I check my email and social media consistently, even when I’m not working. Most of my clients know that if they email me at 10pm, they can get an answer pretty quickly. This isn’t always good. I get anxiety very easily and not being able to sleep because emails keep lighting up my phone isn’t good. If you want to have your work and private time separate, make it clear to your clients that you do have office hours and will not answer messages outside of those times.
- Working outside of your personally set “work hours” is fine, but don’t over do it. Life happens between answering emails!
Freelance Web Designer Tools
Here’s a list of tools, websites, and resources I use daily to keep me going.
My Planner – I couldn’t operate without my planner. Since I’ve started using it, my business has begun to grow and things have been falling into place. I use it for the big and the little stuff to keep myself from getting overwhelmed. Check out this post on how my planner changed my workflow entirely. If you’re getting geared up for 2017 and want a luxurious planner of your very own, enter here to win one! (Giveaway ends December 18th, 2016)
Waves App – My friend Kristy told me about this site and it’s a life saver. It links up with your bank accounts and tracks all your income and expenses. You can categorize and label everything, then create amazing reports for yourself or for tax season! You can also create invoices and do a ton of other amazing stuff. The site is very user-friendly and not too techy.
Hopper – I recently discovered this site and it’s one of the only Instagram scheduling tools that actually posts for you. (Instagram has lots of lame API rules about not posting) I highly recommend it if you want to automate your Instagram profile.

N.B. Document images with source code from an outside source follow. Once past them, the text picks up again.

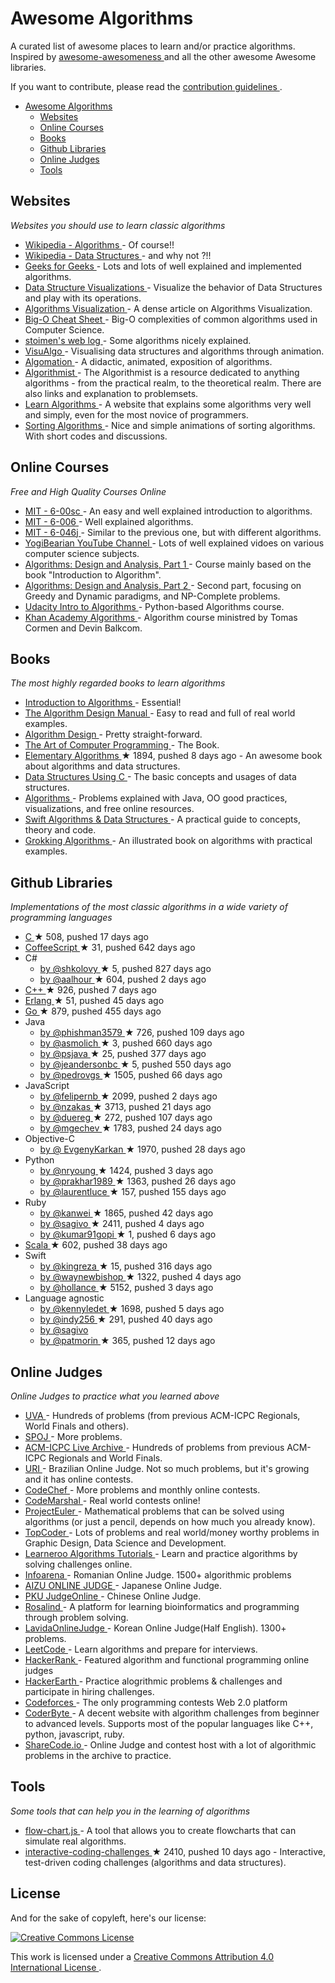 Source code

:<h1>
 Awesome Algorithms
</h1>
<p>
 A curated list of awesome places to learn and/or practice algorithms.
Inspired by
 <a href="https://github.com/bayandin/awesome-awesomeness">
  awesome-awesomeness
 </a>
 and all the other awesome Awesome libraries.
</p>
<p>
 If you want to contribute, please read the
 <a href="https://github.com/tayllan/awesome-algorithms/blob/master/CONTRIBUTING.md">
  contribution guidelines
 </a>
 .
</p>
<ul>
 <li>
  <a href="#awesome-algorithms">
   Awesome Algorithms
  </a>
  <ul>
   <li>
    <a href="#websites">
     Websites
    </a>
   </li>
   <li>
    <a href="#online-courses">
     Online Courses
    </a>
   </li>
   <li>
    <a href="#books">
     Books
    </a>
   </li>
   <li>
    <a href="#github-libraries">
     Github Libraries
    </a>
   </li>
   <li>
    <a href="#online-judges">
     Online Judges
    </a>
   </li>
   <li>
    <a href="#tools">
     Tools
    </a>
   </li>
  </ul>
 </li>
</ul>
<h2>
 Websites
</h2>
<p>
 <em>
  Websites you should use to learn classic algorithms
 </em>
</p>
<ul>
 <li>
  <a href="https://en.wikipedia.org/wiki/List_of_algorithms">
   Wikipedia - Algorithms
  </a>
  - Of course!!
 </li>
 <li>
  <a href="https://en.wikipedia.org/wiki/List_of_data_structures">
   Wikipedia - Data Structures
  </a>
  - and why not ?!!
 </li>
 <li>
  <a href="http://www.geeksforgeeks.org/fundamentals-of-algorithms/">
   Geeks for Geeks
  </a>
  -
Lots and lots of well explained and implemented algorithms.
 </li>
 <li>
  <a href="http://www.cs.usfca.edu/~galles/visualization/Algorithms.html">
   Data Structure Visualizations
  </a>
  - Visualize the behavior of Data Structures and play with its operations.
 </li>
 <li>
  <a href="http://bost.ocks.org/mike/algorithms/">
   Algorithms Visualization
  </a>
  - A dense article on Algorithms Visualization.
 </li>
 <li>
  <a href="http://bigocheatsheet.com/">
   Big-O Cheat Sheet
  </a>
  - Big-O complexities of common algorithms used in Computer Science.
 </li>
 <li>
  <a href="http://www.stoimen.com/blog/">
   stoimen's web log
  </a>
  - Some algorithms nicely explained.
 </li>
 <li>
  <a href="http://www.comp.nus.edu.sg/~stevenha/visualization/index.html">
   VisuAlgo
  </a>
  - Visualising data structures and algorithms through animation.
 </li>
 <li>
  <a href="http://www.algomation.com/">
   Algomation
  </a>
  - A didactic, animated, exposition of algorithms.
 </li>
 <li>
  <a href="http://www.algorithmist.com/index.php/Main_Page">
   Algorithmist
  </a>
  - The Algorithmist is a resource dedicated to anything algorithms - from the practical realm, to the theoretical realm. There are also links and explanation to problemsets.
 </li>
 <li>
  <a href="http://www.learnalgorithms.in/">
   Learn Algorithms
  </a>
  - A website that explains some algorithms very well and simply, even for the most novice of programmers.
 </li>
 <li>
  <a href="http://www.sorting-algorithms.com/">
   Sorting Algorithms
  </a>
  - Nice and simple animations of sorting algorithms. With short codes and discussions.
 </li>
</ul>
<h2>
 Online Courses
</h2>
<p>
 <em>
  Free and High Quality Courses Online
 </em>
</p>
<ul>
 <li>
  <a href="http://ocw.mit.edu/courses/electrical-engineering-and-computer-science/6-00sc-introduction-to-computer-science-and-programming-spring-2011/index.htm">
   MIT - 6-00sc
  </a>
  -
An easy and well explained introduction to algorithms.
 </li>
 <li>
  <a href="http://ocw.mit.edu/courses/electrical-engineering-and-computer-science/6-006-introduction-to-algorithms-fall-2011/lecture-videos/">
   MIT - 6-006
  </a>
  -
Well explained algorithms.
 </li>
 <li>
  <a href="http://ocw.mit.edu/courses/electrical-engineering-and-computer-science/6-046j-introduction-to-algorithms-sma-5503-fall-2005/video-lectures/">
   MIT - 6-046j
  </a>
  -
Similar to the previous one, but with different algorithms.
 </li>
 <li>
  <a href="https://www.youtube.com/channel/UCv3Kd0guxD5KWQtP---9D6g">
   YogiBearian YouTube Channel
  </a>
  - Lots of well explained vidoes on various computer science subjects.
 </li>
 <li>
  <a href="https://www.coursera.org/course/algo">
   Algorithms: Design and Analysis, Part 1
  </a>
  - Course mainly based on the book "Introduction to Algorithm".
 </li>
 <li>
  <a href="https://www.coursera.org/course/algo2">
   Algorithms: Design and Analysis, Part 2
  </a>
  - Second part, focusing on Greedy and Dynamic paradigms, and NP-Complete problems.
 </li>
 <li>
  <a href="https://www.udacity.com/course/intro-to-algorithms--cs215">
   Udacity Intro to Algorithms
  </a>
  - Python-based Algorithms course.
 </li>
 <li>
  <a href="https://www.khanacademy.org/computing/computer-science/algorithms">
   Khan Academy Algorithms
  </a>
  - Algorithm course ministred by Tomas Cormen and Devin Balkcom.
 </li>
</ul>
<h2>
 Books
</h2>
<p>
 <em>
  The most highly regarded books to learn algorithms
 </em>
</p>
<ul>
 <li>
  <a href="http://mitpress.mit.edu/books/introduction-algorithms">
   Introduction to Algorithms
  </a>
  - Essential!
 </li>
 <li>
  <a href="https://www8.cs.umu.se/kurser/TDBAfl/VT06/algorithms/BOOK/BOOK/BOOK.HTM">
   The Algorithm Design Manual
  </a>
  - Easy to read and full of real world examples.
 </li>
 <li>
  <a href="http://www.aw-bc.com/info/kleinberg/">
   Algorithm Design
  </a>
  - Pretty straight-forward.
 </li>
 <li>
  <a href="http://www-cs-faculty.stanford.edu/~uno/taocp.html">
   The Art of Computer Programming
  </a>
  - The Book.
 </li>
 <li>
  <a href="https://github.com/liuxinyu95/AlgoXY">
   Elementary Algorithms
  </a>
  <span>
   &#9733 1894, pushed 8 days ago
  </span>
  - An awesome book about algorithms and data structures.
 </li>
 <li>
  <a href="http://www.amazon.com/Data-Structures-Using-Aaron-Tenenbaum/dp/0131997467">
   Data Structures Using C
  </a>
  - The basic concepts and usages of data structures.
 </li>
 <li>
  <a href="http://algs4.cs.princeton.edu/home/">
   Algorithms
  </a>
  - Problems explained with Java, OO good practices, visualizations, and free online resources.
 </li>
 <li>
  <a href="http://shop.waynewbishop.com/">
   Swift Algorithms & Data Structures
  </a>
  - A practical guide to concepts, theory and code.
 </li>
 <li>
  <a href="http://www.manning.com/bhargava">
   Grokking Algorithms
  </a>
  - An illustrated book on algorithms with practical examples.
 </li>
</ul>
<h2>
 Github Libraries
</h2>
<p>
 <em>
  Implementations of the most classic algorithms in a wide variety of programming languages
 </em>
</p>
<ul>
 <li>
  <a href="https://github.com/fragglet/c-algorithms">
   C
  </a>
  <span>
   &#9733 508, pushed 17 days ago
  </span>
 </li>
 <li>
  <a href="https://github.com/BrunoRB/algorithms.coffee">
   CoffeeScript
  </a>
  <span>
   &#9733 31, pushed 642 days ago
  </span>
 </li>
 <li>
  C#
  <ul>
   <li>
    <a href="https://github.com/shkolovy/classic-algorithms">
     by @shkolovy
    </a>
    <span>
     &#9733 5, pushed 827 days ago
    </span>
   </li>
   <li>
    <a href="https://github.com/aalhour/C-Sharp-Algorithms">
     by @aalhour
    </a>
    <span>
     &#9733 604, pushed 2 days ago
    </span>
   </li>
  </ul>
 </li>
 <li>
  <a href="https://github.com/xtaci/algorithms">
   C++
  </a>
  <span>
   &#9733 926, pushed 7 days ago
  </span>
 </li>
 <li>
  <a href="https://github.com/aggelgian/erlang-algorithms">
   Erlang
  </a>
  <span>
   &#9733 51, pushed 45 days ago
  </span>
 </li>
 <li>
  <a href="https://github.com/arnauddri/algorithms">
   Go
  </a>
  <span>
   &#9733 879, pushed 455 days ago
  </span>
 </li>
 <li>
  Java
  <ul>
   <li>
    <a href="https://github.com/phishman3579/java-algorithms-implementation">
     by @phishman3579
    </a>
    <span>
     &#9733 726, pushed 109 days ago
    </span>
   </li>
   <li>
    <a href="https://github.com/asmolich/algorithms">
     by @asmolich
    </a>
    <span>
     &#9733 3, pushed 660 days ago
    </span>
   </li>
   <li>
    <a href="https://github.com/psjava/psjava">
     by @psjava
    </a>
    <span>
     &#9733 25, pushed 377 days ago
    </span>
   </li>
   <li>
    <a href="https://github.com/jeandersonbc/algorithms-and-ds">
     by @jeandersonbc
    </a>
    <span>
     &#9733 5, pushed 550 days ago
    </span>
   </li>
   <li>
    <a href="https://github.com/pedrovgs/Algorithms">
     by @pedrovgs
    </a>
    <span>
     &#9733 1505, pushed 66 days ago
    </span>
   </li>
  </ul>
 </li>
 <li>
  JavaScript
  <ul>
   <li>
    <a href="https://github.com/felipernb/algorithms.js">
     by @felipernb
    </a>
    <span>
     &#9733 2099, pushed 2 days ago
    </span>
   </li>
   <li>
    <a href="https://github.com/nzakas/computer-science-in-javascript">
     by @nzakas
    </a>
    <span>
     &#9733 3713, pushed 21 days ago
    </span>
   </li>
   <li>
    <a href="https://github.com/duereg/js-algorithms">
     by @duereg
    </a>
    <span>
     &#9733 272, pushed 107 days ago
    </span>
   </li>
   <li>
    <a href="https://github.com/mgechev/javascript-algorithms">
     by @mgechev
    </a>
    <span>
     &#9733 1783, pushed 24 days ago
    </span>
   </li>
  </ul>
 </li>
 <li>
  Objective-C
  <ul>
   <li>
    <a href="https://github.com/EvgenyKarkan/EKAlgorithms">
     by @ EvgenyKarkan
    </a>
    <span>
     &#9733 1970, pushed 28 days ago
    </span>
   </li>
  </ul>
 </li>
 <li>
  Python
  <ul>
   <li>
    <a href="https://github.com/nryoung/algorithms">
     by @nryoung
    </a>
    <span>
     &#9733 1424, pushed 3 days ago
    </span>
   </li>
   <li>
    <a href="https://github.com/prakhar1989/Algorithms">
     by @prakhar1989
    </a>
    <span>
     &#9733 1363, pushed 26 days ago
    </span>
   </li>
   <li>
    <a href="https://github.com/laurentluce/python-algorithms">
     by @laurentluce
    </a>
    <span>
     &#9733 157, pushed 155 days ago
    </span>
   </li>
  </ul>
 </li>
 <li>
  Ruby
  <ul>
   <li>
    <a href="https://github.com/kanwei/algorithms">
     by @kanwei
    </a>
    <span>
     &#9733 1865, pushed 42 days ago
    </span>
   </li>
   <li>
    <a href="https://github.com/sagivo/algorithms">
     by @sagivo
    </a>
    <span>
     &#9733 2411, pushed 4 days ago
    </span>
   </li>
   <li>
    <a href="https://github.com/kumar91gopi/Algorithms-and-Data-Structures-in-Ruby">
     by @kumar91gopi
    </a>
    <span>
     &#9733 1, pushed 6 days ago
    </span>
   </li>
  </ul>
 </li>
 <li>
  <a href="https://github.com/vkostyukov/scalacaster">
   Scala
  </a>
  <span>
   &#9733 602, pushed 38 days ago
  </span>
 </li>
 <li>
  Swift
  <ul>
   <li>
    <a href="https://github.com/kingreza/Swift-Algorithms-Strings-">
     by @kingreza
    </a>
    <span>
     &#9733 15, pushed 316 days ago
    </span>
   </li>
   <li>
    <a href="https://github.com/waynewbishop/SwiftStructures">
     by @waynewbishop
    </a>
    <span>
     &#9733 1322, pushed 4 days ago
    </span>
   </li>
   <li>
    <a href="https://github.com/hollance/swift-algorithm-club">
     by @hollance
    </a>
    <span>
     &#9733 5152, pushed 3 days ago
    </span>
   </li>
  </ul>
 </li>
 <li>
  Language agnostic
  <ul>
   <li>
    <a href="https://github.com/kennyledet/Algorithm-Implementations">
     by @kennyledet
    </a>
    <span>
     &#9733 1698, pushed 5 days ago
    </span>
   </li>
   <li>
    <a href="https://github.com/indy256/codelibrary">
     by @indy256
    </a>
    <span>
     &#9733 291, pushed 40 days ago
    </span>
   </li>
   <li>
    <a href="https://github.com/sagivo/algorithms">
     by @sagivo
    </a>
   </li>
   <li>
    <a href="https://github.com/patmorin/ods">
     by @patmorin
    </a>
    <span>
     &#9733 365, pushed 12 days ago
    </span>
   </li>
  </ul>
 </li>
</ul>
<h2>
 Online Judges
</h2>
<p>
 <em>
  Online Judges to practice what you learned above
 </em>
</p>
<ul>
 <li>
  <a href="https://uva.onlinejudge.org/">
   UVA
  </a>
  -
Hundreds of problems (from previous ACM-ICPC Regionals, World Finals and others).
 </li>
 <li>
  <a href="http://www.spoj.com/">
   SPOJ
  </a>
  - More problems.
 </li>
 <li>
  <a href="https://icpcarchive.ecs.baylor.edu/">
   ACM-ICPC Live Archive
  </a>
  -
Hundreds of problems from previous ACM-ICPC Regionals and World Finals.
 </li>
 <li>
  <a href="https://www.urionlinejudge.com.br/judge/login">
   URI
  </a>
  -
Brazilian Online Judge. Not so much problems, but it's growing and it has online contests.
 </li>
 <li>
  <a href="https://www.codechef.com/">
   CodeChef
  </a>
  -
More problems and monthly online contests.
 </li>
 <li>
  <a href="https://algo.codemarshal.org/">
   CodeMarshal
  </a>
  -
Real world contests online!
 </li>
 <li>
  <a href="https://projecteuler.net/">
   ProjectEuler
  </a>
  -
Mathematical problems that can be solved using algorithms (or just a pencil, depends on how much you already know).
 </li>
 <li>
  <a href="https://www.topcoder.com/">
   TopCoder
  </a>
  - Lots of problems and real world/money worthy problems in Graphic Design, Data Science and Development.
 </li>
 <li>
  <a href="https://www.learneroo.com/subjects/8">
   Learneroo Algorithms Tutorials
  </a>
  - Learn and practice algorithms by solving challenges online.
 </li>
 <li>
  <a href="http://www.infoarena.ro/">
   Infoarena
  </a>
  - Romanian Online Judge. 1500+ algorithmic problems
 </li>
 <li>
  <a href="http://judge.u-aizu.ac.jp/onlinejudge/">
   AIZU ONLINE JUDGE
  </a>
  - Japanese Online Judge.
 </li>
 <li>
  <a href="http://poj.org/">
   PKU JudgeOnline
  </a>
  - Chinese Online Judge.
 </li>
 <li>
  <a href="http://rosalind.info/problems/locations/">
   Rosalind
  </a>
  - A platform for learning bioinformatics and programming through problem solving.
 </li>
 <li>
  <a href="http://judge.lavida.us">
   LavidaOnlineJudge
  </a>
  - Korean Online Judge(Half English). 1300+ problems.
 </li>
 <li>
  <a href="https://leetcode.com/">
   LeetCode
  </a>
  - Learn algorithms and prepare for interviews.
 </li>
 <li>
  <a href="https://www.hackerrank.com/">
   HackerRank
  </a>
  - Featured algorithm and functional programming online judges
 </li>
 <li>
  <a href="https://www.hackerearth.com/">
   HackerEarth
  </a>
  - Practice alogrithmic problems & challenges and participate in hiring challenges.
 </li>
 <li>
  <a href="http://codeforces.com/">
   Codeforces
  </a>
  - The only programming contests Web 2.0 platform
 </li>
 <li>
  <a href="http://www.coderbyte.com/">
   CoderByte
  </a>
  - A decent website with algorithm challenges from beginner to advanced levels. Supports most of the popular languages like C++, python, javascript, ruby.
 </li>
 <li>
  <a href="https://sharecode.io/">
   ShareCode.io
  </a>
  - Online Judge and contest host with a lot of algorithmic problems in the archive to practice.
 </li>
</ul>
<h2>
 Tools
</h2>
<p>
 <em>
  Some tools that can help you in the learning of algorithms
 </em>
</p>
<ul>
 <li>
  <a href="http://brunorb.github.io/flow-chart.js/dist/index.html">
   flow-chart.js
  </a>
  -
A tool that allows you to create flowcharts that can simulate real algorithms.
 </li>
 <li>
  <a href="https://github.com/donnemartin/interactive-coding-challenges">
   interactive-coding-challenges
  </a>
  <span>
   &#9733 2410, pushed 10 days ago
  </span>
  - Interactive, test-driven coding challenges (algorithms and data structures).
 </li>
</ul>
<h2>
 License
</h2>
<p>
 And for the sake of copyleft, here's our license:
</p>
<p>
 <a href="http://creativecommons.org/licenses/by/4.0/">
  <img alt="Creative Commons License" src="http://i.creativecommons.org/l/by/4.0/88x31.png"/>
 </a>
</p>
<p>
 This work is licensed under a
 <a href="http://creativecommons.org/licenses/by/4.0/">
  Creative Commons Attribution 4.0 International License
 </a>
 .
</p>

Facebook – It may seem like a fun place to keep up with friends and watch videos, but Facebook has been one of my most powerful tools. Aside from having my business Page and ocassionally running ads, it’s helped me connect with tons of other business owners. They have helped me learn and some have even hired me for my services. Check out this post I wrote on how Facebook helps me drive traffic to my site.
Hubspot CRM – This thing is like magic. It does what all good CRMs do: helps you keep track of your sales funnels, reminds you when to contact leads, keeps track of contacts, lets you schedule phone calls and meetings, etc. However, it has some other amazing features too. My favorites: allowing you to sync up with your gmail account to schedule emails to send later AND lets you know when people have opened your emails! Amazing.
Google Drive – No brainer. It was probably the first tool in my kit when I started my business. I create everything here. Sheets are particularly useful for me, from keeping track of client info to sharing information to calculating my budgets to making social media posts schedules.
SignNow – It’s a bit pricey, but lately I’ve found myself really needed a strong and professional way to get contracts to my clients and having them sign. SignNow is incredibly helpful and every client I’ve worked with has had no problem using it.
Simple Bank – If you have a bank account already, I recommend Simple for a business account. It’s free to set up and their whole thing is simplicity! No fees, to extras, no lines of credit, no frills. Literally just a bank account. And my favorite part is that you can sort your money into different goals. For example, I have goals for my bills, business expenses, savings, taxes, and personal. Every time I get paid, I split the money up and put some into each goal!
PayPal – Last but not least. PayPal is how I process all my payments. I recently started using it for invoicing which is a million times easier than using a third party site. I’ve linked it to my bank accounts so I can organize my money the way I want.
Are you a freelancer? What do your days look like?